**What is required**
Copy out each line of the listing below in which the string "forall" occurs.

**Data extracts**
******
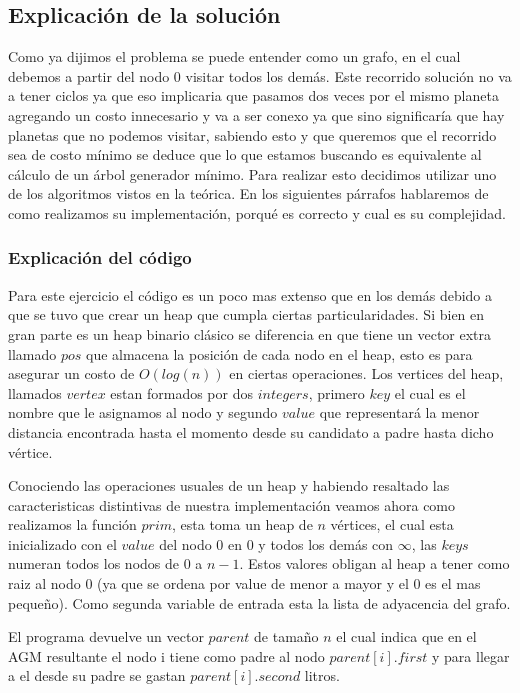 \subsection{Explicación de la solución}

Como ya dijimos el problema se puede entender como un grafo, en el cual debemos a partir del nodo 0 visitar todos los demás. Este recorrido solución no va a tener ciclos ya que eso implicaria que pasamos dos veces por el mismo planeta agregando un costo innecesario y va a ser conexo ya que sino significaría que hay planetas que no podemos visitar, sabiendo esto y que queremos que el recorrido sea de costo mínimo se deduce que lo que estamos buscando es equivalente al cálculo de un árbol generador mínimo. Para realizar esto decidimos utilizar uno de los algoritmos vistos en la teórica. En los siguientes párrafos hablaremos de como realizamos su implementación, porqué es correcto y cual es su complejidad.

\subsubsection{Explicación del código}

Para este ejercicio el código es un poco mas extenso que en los demás debido a que se tuvo que crear un heap que cumpla ciertas particularidades. Si bien en gran parte es un heap binario clásico se diferencia en que tiene un vector extra llamado $pos$ que almacena la posición de cada nodo en el heap, esto es para asegurar un costo de $O(log(n))$ en ciertas operaciones. Los vertices del heap, llamados $vertex$ estan formados por dos $integers$, primero $key$ el cual es el nombre que le asignamos al nodo y segundo $value$ que representará la menor distancia encontrada hasta el momento desde su candidato a padre hasta dicho vértice.

Conociendo las operaciones usuales de un heap y habiendo resaltado las caracteristicas distintivas de nuestra implementación veamos ahora como realizamos la función $prim$, esta toma un heap de $n$ vértices, el cual esta inicializado con el $value$ del nodo $0$ en $0$ y todos los demás con $\infty$, las $keys$ numeran todos los nodos de $0$ a $n-1$. Estos valores obligan al heap a tener como raiz al nodo 0 (ya que se ordena por value de menor a mayor y el 0 es el mas pequeño). Como segunda variable de entrada esta la lista de adyacencia del grafo.

El programa devuelve un vector $parent$ de tamaño $n$ el cual indica que en el AGM resultante el nodo i tiene como padre al nodo $parent[i].first$ y para llegar a el desde su padre se gastan $parent[i].second$ litros.

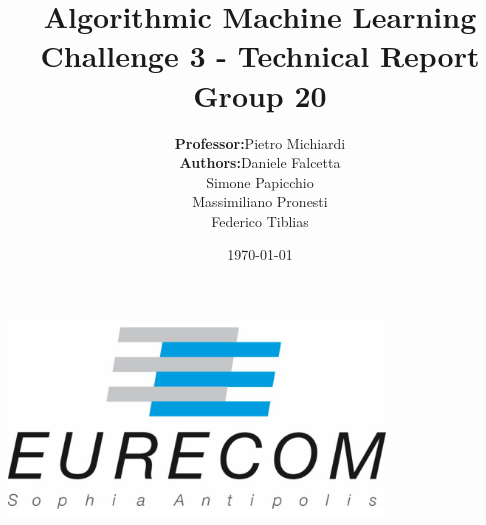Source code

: \title{\Large Algorithmic Machine Learning  \\[0.5cm]
	\bf\Large Challenge 3 - Technical Report \\[0.5cm]
	
	\bf\Large Group 20}

\author{\large 
	\begin{tabular}{rl}
		\textbf{Professor:} & Pietro Michiardi \\
		\textbf{Authors:} & Daniele Falcetta \\ & Simone Papicchio \\ & Massimiliano Pronesti \\ & Federico Tiblias
	\end{tabular}
	}
\date{\large \today}

\makeatletter
\begin{titlepage}
	\begin{center}
		{ \includegraphics[width=10cm]{../../eurecom.png}}
		{\ \\ \ \\}
		\vbox{}\vspace{5cm}
		{\@title }\\[3cm]
		{\@author}\\[3cm]
		{\@date\\}
		
	\end{center}
\end{titlepage}
\makeatother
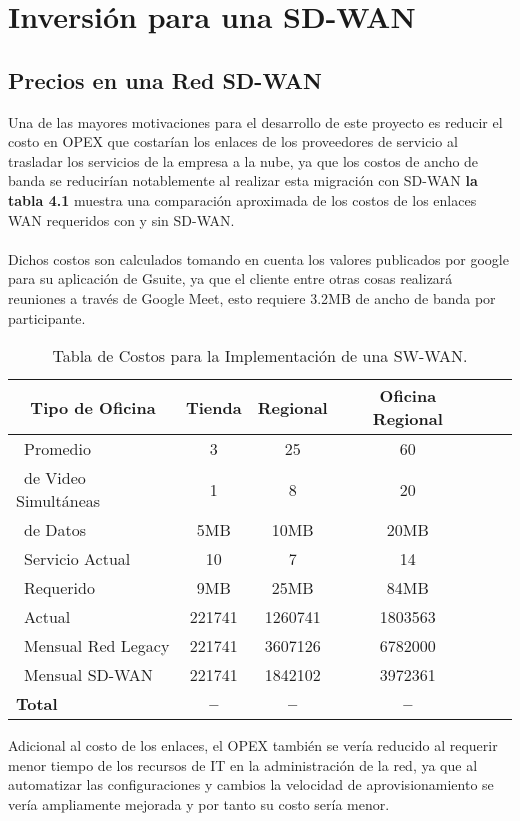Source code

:\chapter{Inversión para una SD-WAN}
\label{cha:Inversión para una SD-WAN}

\section{Precios en una Red SD-WAN} %
\label{sec:Precios en una Red SD-WAN}

Una de las mayores motivaciones para el desarrollo de este proyecto es reducir el costo en OPEX que costarían los enlaces de los proveedores de servicio al trasladar los servicios de la empresa a la nube, ya que los costos de ancho de banda se reducirían notablemente al realizar esta migración con SD-WAN \textbf{la tabla 4.1} muestra una comparación aproximada de los costos de los enlaces WAN requeridos con y sin SD-WAN. 
\\
\\
Dichos costos son calculados tomando en cuenta los valores publicados por google para su aplicación de Gsuite, ya que el cliente entre otras cosas realizará reuniones a través de Google Meet, esto requiere 3.2MB de ancho de banda por participante.

\begin{table}[ht]
	\caption{Tabla de Costos  para la Implementación de una SW-WAN.}
	\label{tab:hla:results}
\centering
\begin{tabular}{lccccc}
	\toprule
	\multicolumn{1}{c}{\textbf{Tipo de Oficina}} 	& \textbf{Tienda}	& \textbf{Regional}	& \textbf{Oficina Regional}\\
	\midrule
\cite{Usuarios}~Promedio 		& 3 & 25 & 60	 \\
\cite{Sesiones}~de Video Simultáneas & 1& 8	& 20	\\
\cite{Trafico}~de Datos	& 5MB	& 10MB	& 20MB	\\
\cite{BW}~Servicio Actual		& 10& 7	& 14	 \\
\cite{BW}~Requerido	& 9MB	& 25MB	& 84MB	 \\
\cite{Costo}~Actual			& 221741	& 1260741	& 1803563	\\
\cite{Costo}~Mensual Red Legacy		& 221741	& 3607126	& 6782000 \\
\cite{Costo}~Mensual SD-WAN	& 221741	& 1842102	& 3972361\\
	\midrule
	\textbf{Total}			& \textbf{--}		& \textbf{--}		& \textbf{--} \\
	\bottomrule
\end{tabular}
\end{table}
Adicional al costo de los enlaces, el OPEX también se vería reducido al requerir menor tiempo de los recursos de IT en la administración de la red, ya que al automatizar las configuraciones y cambios la velocidad de aprovisionamiento se vería ampliamente mejorada y por tanto su costo sería menor.


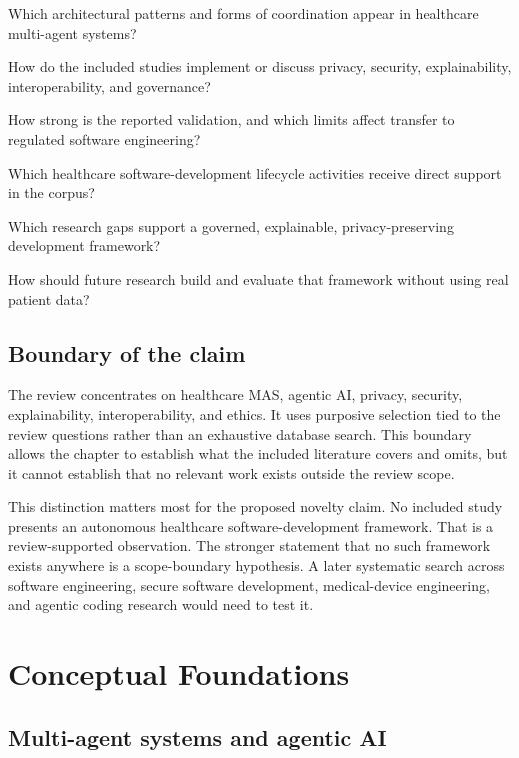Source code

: \documentclass[11pt,a4paper]{article}
\begin{document}
\begin{description}[leftmargin=3.6em,style=nextline]
  \item[RQ1] Which architectural patterns and forms of coordination appear in healthcare multi-agent systems?
  \item[RQ2] How do the included studies implement or discuss privacy, security, explainability, interoperability, and governance?
  \item[RQ3] How strong is the reported validation, and which limits affect transfer to regulated software engineering?
  \item[RQ4] Which healthcare software-development lifecycle activities receive direct support in the corpus?
  \item[RQ5] Which research gaps support a governed, explainable, privacy-preserving development framework?
  \item[RQ6] How should future research build and evaluate that framework without using real patient data?
\end{description}

\subsection{Boundary of the claim}

The review concentrates on healthcare MAS, agentic AI, privacy, security, explainability, interoperability, and ethics. It uses purposive selection tied to the review questions rather than an exhaustive database search. This boundary allows the chapter to establish what the included literature covers and omits, but it cannot establish that no relevant work exists outside the review scope.

This distinction matters most for the proposed novelty claim. No included study presents an autonomous healthcare software-development framework. That is a review-supported observation. The stronger statement that no such framework exists anywhere is a scope-boundary hypothesis. A later systematic search across software engineering, secure software development, medical-device engineering, and agentic coding research would need to test it.

\section{Conceptual Foundations}

\subsection{Multi-agent systems and agentic AI}
\end{document}
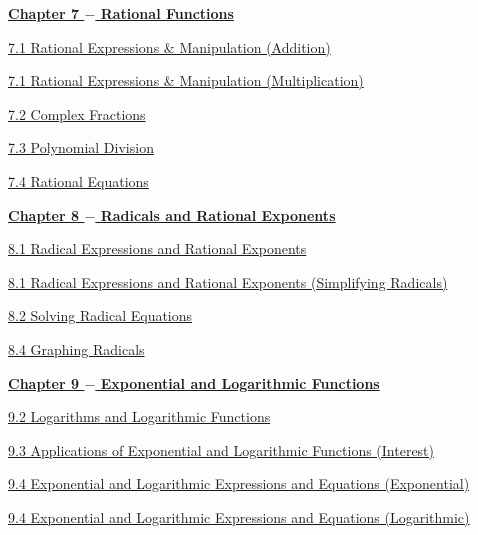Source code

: \documentclass[../book.tex]{subfiles}
\begin{document}
\noindent \underline{\textbf{Chapter 7 $-$ Rational Functions}}

\href{https://cdn.kutasoftware.com/Worksheets/Alg1/Adding%20and%20Subtracting%20Rational%20Expressions.pdf}{7.1   Rational Expressions \& Manipulation (Addition)}

\href{https://cdn.kutasoftware.com/Worksheets/Alg1/Multiplying%20Rational%20Expressions.pdf}{7.1   Rational Expressions \& Manipulation (Multiplication)}

\href{https://cdn.kutasoftware.com/Worksheets/Alg2/Complex%20Fractions.pdf}{7.2   Complex Fractions}

\href{https://cdn.kutasoftware.com/Worksheets/Alg1/Dividing%20Polynomials.pdf}{7.3   Polynomial Division}

\href{https://cdn.kutasoftware.com/Worksheets/Alg1/Solving%20Rational%20Equations%202.pdf}{7.4   Rational Equations} 

\noindent \underline{\textbf{Chapter 8 $-$ Radicals and Rational Exponents}}

\href{https://cdn.kutasoftware.com/Worksheets/Alg2/Radicals%20and%20Rational%20Exponents.pdf}{8.1   Radical Expressions and Rational Exponents}

\href{https://cdn.kutasoftware.com/Worksheets/Alg2/Simplifying%20Radicals.pdf}{8.1   Radical Expressions and Rational Exponents (Simplifying Radicals)}

\href{https://cdn.kutasoftware.com/Worksheets/Alg2/Square%20Root%20Equations.pdf}{8.2   Solving Radical Equations}

\href{https://cdn.kutasoftware.com/Worksheets/Alg2/Graphing%20Radicals.pdf}{8.4   Graphing Radicals}

\noindent \underline{\textbf{Chapter 9 $-$ Exponential and Logarithmic Functions}}

\href{https://cdn.kutasoftware.com/Worksheets/Precalc/03%20-%20Properties%20of%20Logarithms.pdf}{9.2   Logarithms and Logarithmic Functions}

\href{https://cdn.kutasoftware.com/Worksheets/Precalc/03%20-%20Compound%20Interest.pdf}{9.3   Applications of Exponential and Logarithmic Functions (Interest)}

\href{https://cdn.kutasoftware.com/Worksheets/Alg2/Solving%20Exponential%20Equations%20with%20Logarithms.pdf}{9.4   Exponential and Logarithmic Expressions and Equations (Exponential)}

\href{https://cdn.kutasoftware.com/Worksheets/Alg2/Logarithmic%20Equations.pdf}{9.4   Exponential and Logarithmic Expressions and Equations (Logarithmic)}
\end{document}
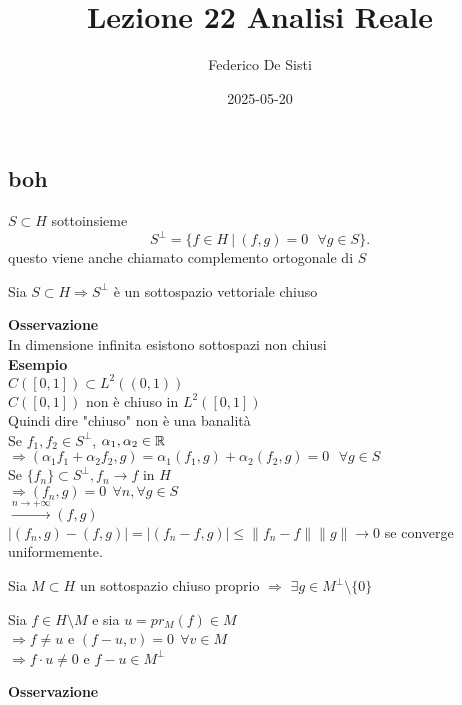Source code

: \documentclass[12px]{article}
\title{Lezione 22 Analisi Reale}
\date{2025-05-20}
\author{Federico De Sisti}
\begin{document}
	\maketitle
	\newpage
	\subsection{boh}
	
	\begin{defi}
		$S\subset H$ sottoinsieme
		 \[
			 S^\perp  = \{f\in H \ | \ (f,g) = 0 \ \ \ \forall g\in S\}
		.\] 
		questo viene anche chiamato complemento ortogonale di $S$
	\end{defi}
	\begin{prop}
		Sia $S\subset H \Rightarrow  S^\perp$ è un sottospazio vettoriale chiuso
	\end{prop}
	\textbf{Osservazione}\\
	In dimensione infinita esistono sottospazi non chiusi\\
	\textbf{Esempio}\\
	$C([0,1])\subset L^2((0,1))$ \\
	$C([0,1])$ non è chiuso in  $L^2([0,1])$\\
	Quindi dire "chiuso" non è una banalità\\
	Se  $f_1, f_2\in S^\perp$, $\alpha_1,\alpha_2\in \mathbb{R}$\\
	$ \Rightarrow  (\alpha_1f_1 + \alpha_2f_2, g ) = \alpha_1(f_1,g) + \alpha_2(f_2,g) = 0 \ \ \ \forall g\in S$ \\
	Se $\{f_n\}\subset S^\perp, f_n \rightarrow f$ in $H$\\
	$ \Rightarrow (f_n,g) =0 \ \ \forall n,\forall g\in S$ \\
	$ \xrightarrow{ n \rightarrow+\infty} (f,g) $\\
	$|(f_n,g) - (f,g)| = |(f_n-f,g)| \leq \|f_n-f\| \|g \|\rightarrow 0$ se converge uniformemente.\\
	\begin{coro}
		Sia $M\subset H$ un sottospazio chiuso proprio  $ \Rightarrow $ $\exists g\in M^\perp\setminus\{0\}$
	\end{coro}
	\begin{dimo}
	Sia $f\in H\setminus M$ e sia  $u = pr_M(f) \in M$\\
	 $ \Rightarrow  f\neq u$ e $(f-u,v) = 0 \ \ \forall v\in M$\\
	  $ \Rightarrow  f\cdot u\neq 0$ e $f -u\in M^\perp$
	\end{dimo}
	\textbf{Osservazione}\\
\end{document}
******
**Task output**
			 S^\perp  = \{f\in H \ | \ (f,g) = 0 \ \ \ \forall g\in S\}
	$ \Rightarrow  (\alpha_1f_1 + \alpha_2f_2, g ) = \alpha_1(f_1,g) + \alpha_2(f_2,g) = 0 \ \ \ \forall g\in S$ \\
	$ \Rightarrow (f_n,g) =0 \ \ \forall n,\forall g\in S$ \\
	 $ \Rightarrow  f\neq u$ e $(f-u,v) = 0 \ \ \forall v\in M$\\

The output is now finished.